Less than a month after SpaceX’s Falcon 9 exploded ignominiously on its launchpad, taking a Facebook satellite down in flames with it and drawing the ire of Mark Zuckerberg, Elon Musk has shared an infinitely more audacious dream of his– establishing a “self-sustaining city” on Mars and selling routine commercial spaceflights to the Red Planet.
This is necessary, Musk averred, because of the looming apocalypse. It’s a matter of staying here and waiting for an inevitable extinction event to occur or become a spacefaring species, “which I hope you would agree that is the right way to go,” Musk said wryly, wresting laughter from the members of the audience who were hard put to disagree. Suffice it to say, that is motivation enough to get going, though for a sense of proportion, it’s helpful to know that Cambridge physicist Stephen Hawking believes such a global cataclysm will become a near certainty in one thousand to ten thousand years.

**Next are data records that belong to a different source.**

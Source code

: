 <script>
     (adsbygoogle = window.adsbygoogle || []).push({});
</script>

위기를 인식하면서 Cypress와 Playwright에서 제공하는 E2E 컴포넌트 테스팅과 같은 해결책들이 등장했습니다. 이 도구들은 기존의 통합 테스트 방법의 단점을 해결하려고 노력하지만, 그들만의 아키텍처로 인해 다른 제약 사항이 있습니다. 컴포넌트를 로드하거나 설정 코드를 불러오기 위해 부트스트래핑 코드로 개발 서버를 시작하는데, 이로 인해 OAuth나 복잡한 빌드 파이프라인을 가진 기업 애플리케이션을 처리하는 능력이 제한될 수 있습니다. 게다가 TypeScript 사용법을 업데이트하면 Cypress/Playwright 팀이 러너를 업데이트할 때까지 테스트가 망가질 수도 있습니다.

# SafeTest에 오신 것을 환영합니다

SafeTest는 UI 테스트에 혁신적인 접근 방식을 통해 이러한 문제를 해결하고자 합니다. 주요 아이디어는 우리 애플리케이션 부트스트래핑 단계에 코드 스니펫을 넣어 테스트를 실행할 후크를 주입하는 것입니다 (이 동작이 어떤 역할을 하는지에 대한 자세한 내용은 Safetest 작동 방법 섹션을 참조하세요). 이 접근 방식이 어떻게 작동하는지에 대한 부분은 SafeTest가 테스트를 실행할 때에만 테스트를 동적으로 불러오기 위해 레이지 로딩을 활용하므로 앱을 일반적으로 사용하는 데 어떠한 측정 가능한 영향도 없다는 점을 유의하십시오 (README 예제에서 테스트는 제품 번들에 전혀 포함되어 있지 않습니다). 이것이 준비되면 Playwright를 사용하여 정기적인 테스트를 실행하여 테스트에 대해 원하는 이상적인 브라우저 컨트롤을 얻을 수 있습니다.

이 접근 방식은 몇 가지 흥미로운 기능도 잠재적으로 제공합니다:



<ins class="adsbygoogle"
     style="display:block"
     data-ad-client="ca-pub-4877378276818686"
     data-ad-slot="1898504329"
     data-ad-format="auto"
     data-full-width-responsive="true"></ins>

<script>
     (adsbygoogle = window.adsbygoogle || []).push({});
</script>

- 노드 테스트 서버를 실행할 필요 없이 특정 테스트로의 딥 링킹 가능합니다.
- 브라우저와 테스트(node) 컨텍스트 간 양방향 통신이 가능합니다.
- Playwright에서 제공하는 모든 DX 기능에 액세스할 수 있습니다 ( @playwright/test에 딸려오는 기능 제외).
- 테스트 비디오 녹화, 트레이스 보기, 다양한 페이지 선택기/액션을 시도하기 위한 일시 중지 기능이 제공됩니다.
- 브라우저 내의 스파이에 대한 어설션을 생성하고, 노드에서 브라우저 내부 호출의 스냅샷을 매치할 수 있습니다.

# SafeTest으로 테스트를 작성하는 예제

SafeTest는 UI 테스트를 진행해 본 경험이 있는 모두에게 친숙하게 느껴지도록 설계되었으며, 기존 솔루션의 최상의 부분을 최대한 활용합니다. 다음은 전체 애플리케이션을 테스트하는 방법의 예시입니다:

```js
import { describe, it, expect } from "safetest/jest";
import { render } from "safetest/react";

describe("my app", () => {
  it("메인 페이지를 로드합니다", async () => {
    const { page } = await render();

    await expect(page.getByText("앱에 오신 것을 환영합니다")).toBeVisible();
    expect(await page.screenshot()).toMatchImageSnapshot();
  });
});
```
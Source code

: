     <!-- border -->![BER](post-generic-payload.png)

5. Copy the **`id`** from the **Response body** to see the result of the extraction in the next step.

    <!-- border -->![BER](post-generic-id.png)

His keynote talk, simply titled “Making Humanity a Multiplanetary Species”, took place at the International Astronautical Conference in Mexico. In it, Musk shared his vision of offering regular flights to Mars on SpaceX’s theoretical Interplanetary Transport System (ITS) for the very affordable price of $200,000– a steep drop from the roughly $10 billion it would cost per person to travel to Mars using current technologies. Ultimately, Musk says he would like to see that figure drop even further, below $100,000.
The ITS will be capable of ferrying 100 tons of cargo (including people) to Mars using 40 Raptor rocket engines, each generating 680,000 pounds of thrust. Musk hopes to transport 100-200 people in as little as 80 days and promises that the trip will be really fun, with games, movies, and restaurants. After that, it’s a matter of terraforming the barren red wastes of an alien planet into a lush, verdant colony capable of sustaining human life.
SpaceX has commissioned a slickly directed and edited CGI movie, musically accompanied by a soaring soundtrack, to give us a better idea of what Musk is picturing. The four-minute clip begins with cinematic shots of the ITS slipping the surly bonds of Earth and concludes on a stirring note, with a bunch of intrepid astronauts peering out at the Martian landscape.